INPUT DATA ▸

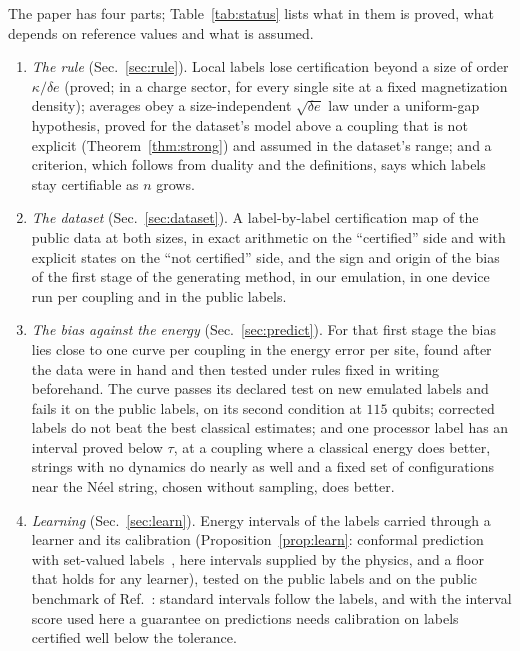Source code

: \documentclass[aps,prx,twocolumn,10pt,superscriptaddress,nofootinbib,longbibliography,floatfix]{revtex4-2}
\theoremstyle{remark}
\newcommand{\de}{\delta e}
\begin{document}
The paper has four parts; Table~\ref{tab:status} lists what in them is proved, what depends on reference values
and what is assumed.
\begin{enumerate}
\item \emph{The rule} (Sec.~\ref{sec:rule}). Local labels lose certification beyond a size of order $\kappa/\de$
(proved; in a charge sector, for every single site at a fixed magnetization density); averages obey a
size-independent $\sqrt{\de}$ law under a uniform-gap hypothesis, proved for the dataset's model above a coupling
that is not explicit (Theorem~\ref{thm:strong}) and assumed in the dataset's range; and a criterion, which follows
from duality and the definitions, says which labels stay certifiable as $n$ grows.
\item \emph{The dataset} (Sec.~\ref{sec:dataset}). A label-by-label certification map of the public data at both
sizes, in exact arithmetic on the ``certified'' side and with explicit states on the ``not certified'' side, and
the sign and origin of the bias of the first stage of the generating method, in our emulation, in one device run
per coupling and in the public labels.
\item \emph{The bias against the energy} (Sec.~\ref{sec:predict}). For that first stage the bias lies close to one
curve per coupling in the energy error per site, found after the data were in hand and then tested under rules
fixed in writing beforehand. The curve passes its declared test on new emulated labels and fails it on the
public labels, on its second condition at $115$ qubits; corrected labels do not beat the best classical %
estimates; and one processor label has an
interval proved below $\tau$, at a coupling where a classical energy does better, strings with no dynamics do nearly
as well and a fixed set of configurations near the N\'eel string, chosen without sampling, does better.
\item \emph{Learning} (Sec.~\ref{sec:learn}). Energy intervals of the labels carried through a learner and its
calibration (Proposition~\ref{prop:learn}: conformal prediction with set-valued
labels~\cite{javanmardi2023,cauchois2022}, here intervals supplied by the physics, and a floor that holds for any
learner), tested on the public labels and on the public benchmark of Ref.~\cite{huang2022}: standard intervals
follow the labels, and with the interval score used here a guarantee on predictions needs calibration on labels
certified well below the tolerance.
\end{enumerate}
\end{document}
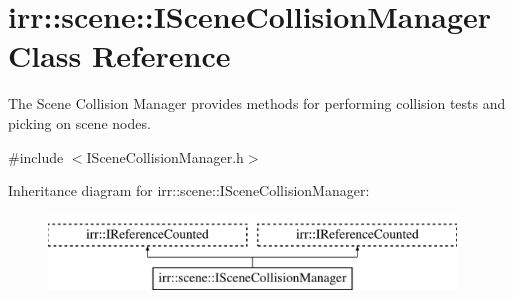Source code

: \hypertarget{classirr_1_1scene_1_1ISceneCollisionManager}{}\section{irr\+:\+:scene\+:\+:I\+Scene\+Collision\+Manager Class Reference}
\label{classirr_1_1scene_1_1ISceneCollisionManager}


The Scene Collision Manager provides methods for performing collision tests and picking on scene nodes.  




{\ttfamily \#include $<$I\+Scene\+Collision\+Manager.\+h$>$}

Inheritance diagram for irr\+:\+:scene\+:\+:I\+Scene\+Collision\+Manager\+:\begin{figure}[H]
\begin{center}
\leavevmode
\includegraphics[height=2.000000cm]{classirr_1_1scene_1_1ISceneCollisionManager}
\end{center}
\end{figure}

WHAT NEEDS TO BE DONE ▸ Copy verbatim, from the listing above, each line from the one containing "above a coupling" down to the one containing "that is not", inclusive.

WRITTEN ANSWER ▸
size-independent $\sqrt{\de}$ law under a uniform-gap hypothesis, proved for the dataset's model above a coupling
that is not explicit (Theorem~\ref{thm:strong}) and assumed in the dataset's range; and a criterion, which follows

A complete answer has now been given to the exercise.